Marcas não endêmicas também podem encontrar espaço nos campeonatos de games, mas colocar o logo na transmissão não é suficiente para conquistar uma comunidade que percebe quando alguém caiu de paraquedas.
Os e-sports deixaram há muito tempo de ser um ambiente ocupado apenas por empresas de tecnologia, desenvolvedoras de jogos e fabricantes de periféricos. Bancos, empresas de alimentos, bebidas e marcas dos mais diferentes segmentos perceberam que existe ali uma comunidade engajada e, consequentemente, um público consumidor.
Mas existe uma diferença entre patrocinar um campeonato de e-sports e realmente fazer parte dele.
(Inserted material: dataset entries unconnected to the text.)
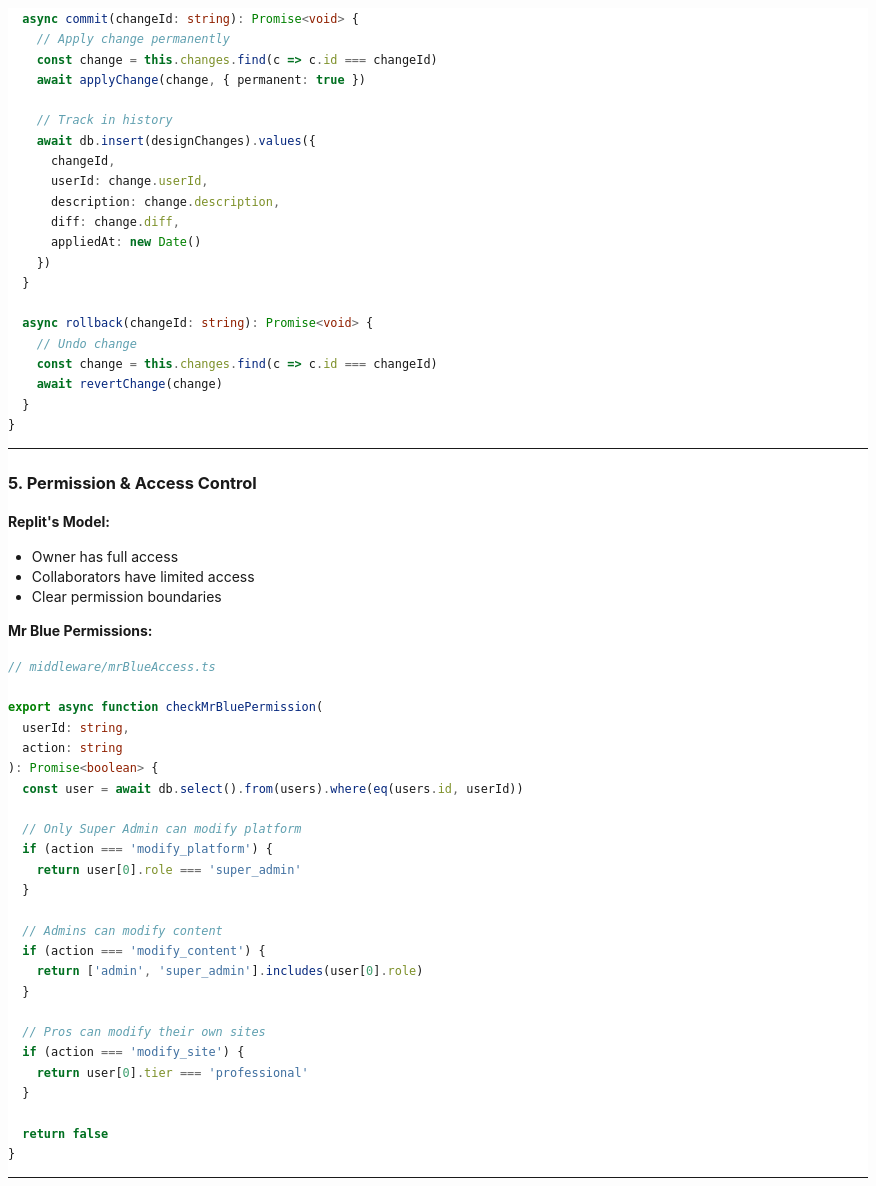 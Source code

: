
 ```typescript
  async commit(changeId: string): Promise<void> {
    // Apply change permanently
    const change = this.changes.find(c => c.id === changeId)
    await applyChange(change, { permanent: true })
    
    // Track in history
    await db.insert(designChanges).values({
      changeId,
      userId: change.userId,
      description: change.description,
      diff: change.diff,
      appliedAt: new Date()
    })
  }
  
  async rollback(changeId: string): Promise<void> {
    // Undo change
    const change = this.changes.find(c => c.id === changeId)
    await revertChange(change)
  }
}
```

---

### 5. **Permission & Access Control**

**Replit's Model:**
- Owner has full access
- Collaborators have limited access
- Clear permission boundaries

**Mr Blue Permissions:**
```typescript
// middleware/mrBlueAccess.ts

export async function checkMrBluePermission(
  userId: string,
  action: string
): Promise<boolean> {
  const user = await db.select().from(users).where(eq(users.id, userId))
  
  // Only Super Admin can modify platform
  if (action === 'modify_platform') {
    return user[0].role === 'super_admin'
  }
  
  // Admins can modify content
  if (action === 'modify_content') {
    return ['admin', 'super_admin'].includes(user[0].role)
  }
  
  // Pros can modify their own sites
  if (action === 'modify_site') {
    return user[0].tier === 'professional'
  }
  
  return false
}
```

--- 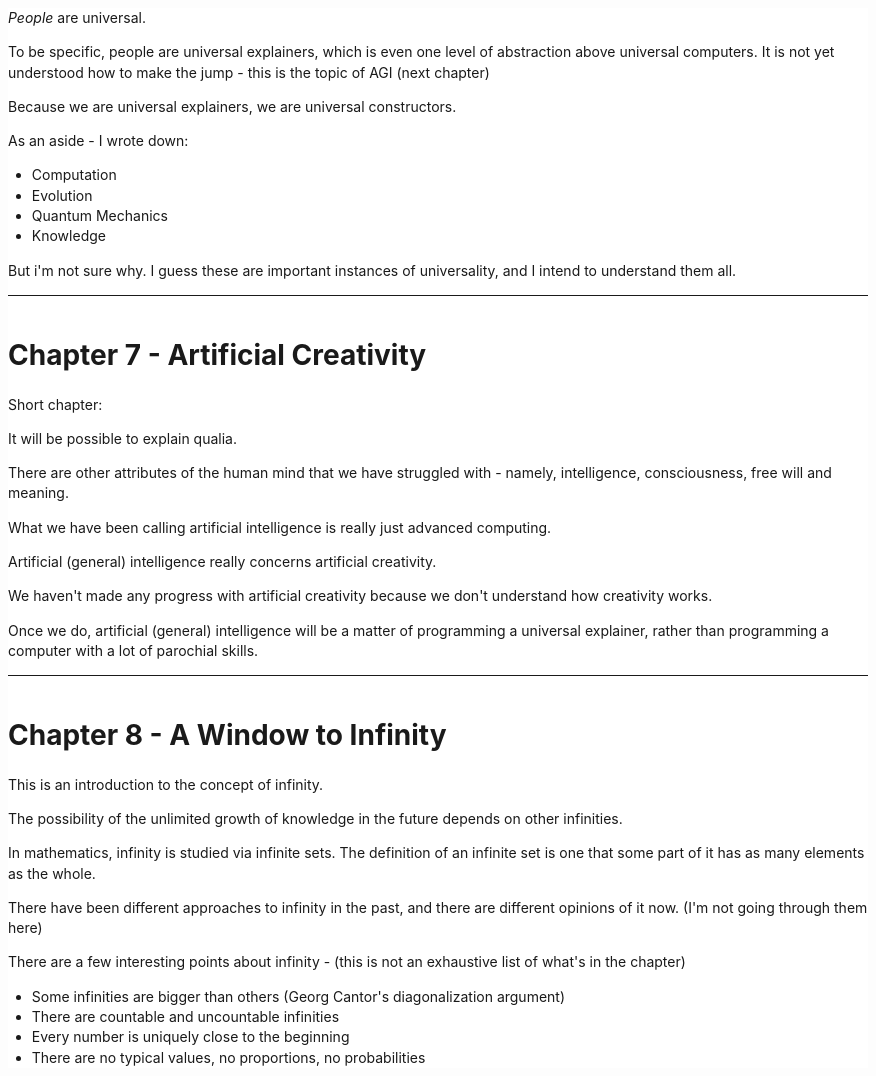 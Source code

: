 *People* are universal.

To be specific, people are universal explainers, which is even one level of abstraction above universal computers. It is not yet understood how to make the jump - this is the topic of AGI (next chapter)

Because we are universal explainers, we are universal constructors.

As an aside - I wrote down:

- Computation
- Evolution
- Quantum Mechanics
- Knowledge

But i'm not sure why. I guess these are important instances of universality, and I intend to understand them all.

---

# Chapter 7 - Artificial Creativity

Short chapter:

It will be possible to explain qualia.

There are other attributes of the human mind that we have struggled with - namely, intelligence, consciousness, free will and meaning.

What we have been calling artificial intelligence is really just advanced computing.

Artificial (general) intelligence really concerns artificial creativity.

We haven't made any progress with artificial creativity because we don't understand how creativity works.

Once we do, artificial (general) intelligence will be a matter of programming a universal explainer, rather than programming a computer with a lot of parochial skills.

---

# Chapter 8 - A Window to Infinity

This is an introduction to the concept of infinity.

The possibility of the unlimited growth of knowledge in the future depends on other infinities.

In mathematics, infinity is studied via infinite sets.  The definition of an infinite set is one that some part of it has as many elements as the whole.

There have been different approaches to infinity in the past, and there are different opinions of it now. (I'm not going through them here)

There are a few interesting points about infinity - (this is not an exhaustive list of what's in the chapter)

- Some infinities are bigger than others (Georg Cantor's diagonalization argument)
- There are countable and uncountable infinities
- Every number is uniquely close to the beginning
- There are no typical values, no proportions, no probabilities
Quem acompanha games está acostumado com suas próprias referências, linguagem, memes, jogadores e histórias. Quando uma empresa chega tentando reproduzir esse comportamento sem conhecê-lo, a comunidade percebe. E rápido.
Isso não significa que apenas empresas “gamers” sejam bem-vindas. Muito pelo contrário. Marcas não endêmicas (aquelas cujo principal produto não está diretamente relacionado aos games) podem ocupar esse espaço e ter bons resultados.
A questão é como entrar.
A comunidade não odeia publicidade
Existe uma ideia de que o público gamer rejeita marcas ou publicidade dentro de seus espaços. O problema não parece estar necessariamente na presença de um patrocinador, mas na autenticidade dessa relação.